Return the lines below in which the string "częstotliwości" occurs.

[Saved data entries]
>>>
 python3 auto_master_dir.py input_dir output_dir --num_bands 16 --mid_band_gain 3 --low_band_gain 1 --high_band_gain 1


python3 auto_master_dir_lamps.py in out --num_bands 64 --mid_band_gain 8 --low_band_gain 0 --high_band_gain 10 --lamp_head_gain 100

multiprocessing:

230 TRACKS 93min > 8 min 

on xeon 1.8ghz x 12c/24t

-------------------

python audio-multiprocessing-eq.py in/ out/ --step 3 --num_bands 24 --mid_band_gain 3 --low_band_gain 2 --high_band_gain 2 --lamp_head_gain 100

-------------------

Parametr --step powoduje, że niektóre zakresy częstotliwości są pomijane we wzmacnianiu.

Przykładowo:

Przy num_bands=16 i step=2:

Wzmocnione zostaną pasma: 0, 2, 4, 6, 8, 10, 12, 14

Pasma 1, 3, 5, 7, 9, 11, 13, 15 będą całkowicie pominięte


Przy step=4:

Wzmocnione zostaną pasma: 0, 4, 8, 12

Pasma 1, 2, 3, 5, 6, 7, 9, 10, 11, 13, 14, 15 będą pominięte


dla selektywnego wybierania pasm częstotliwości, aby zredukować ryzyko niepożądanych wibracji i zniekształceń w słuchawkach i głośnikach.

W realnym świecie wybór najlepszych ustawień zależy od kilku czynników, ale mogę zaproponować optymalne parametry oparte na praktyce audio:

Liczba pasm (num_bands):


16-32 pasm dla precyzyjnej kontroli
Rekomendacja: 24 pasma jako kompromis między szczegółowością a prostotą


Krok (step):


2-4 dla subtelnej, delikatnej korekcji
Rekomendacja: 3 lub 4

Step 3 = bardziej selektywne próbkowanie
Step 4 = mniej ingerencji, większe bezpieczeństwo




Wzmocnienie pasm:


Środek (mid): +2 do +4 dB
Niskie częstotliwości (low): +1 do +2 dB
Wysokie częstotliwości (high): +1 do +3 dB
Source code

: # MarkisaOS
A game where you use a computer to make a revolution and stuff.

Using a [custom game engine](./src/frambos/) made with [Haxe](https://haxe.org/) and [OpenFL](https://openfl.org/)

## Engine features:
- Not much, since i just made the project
<<<
COMPLETED TASK:
Parametr --step powoduje, że niektóre zakresy częstotliwości są pomijane we wzmacnianiu.
dla selektywnego wybierania pasm częstotliwości, aby zredukować ryzyko niepożądanych wibracji i zniekształceń w słuchawkach i głośnikach.
Niskie częstotliwości (low): +1 do +2 dB
Wysokie częstotliwości (high): +1 do +3 dB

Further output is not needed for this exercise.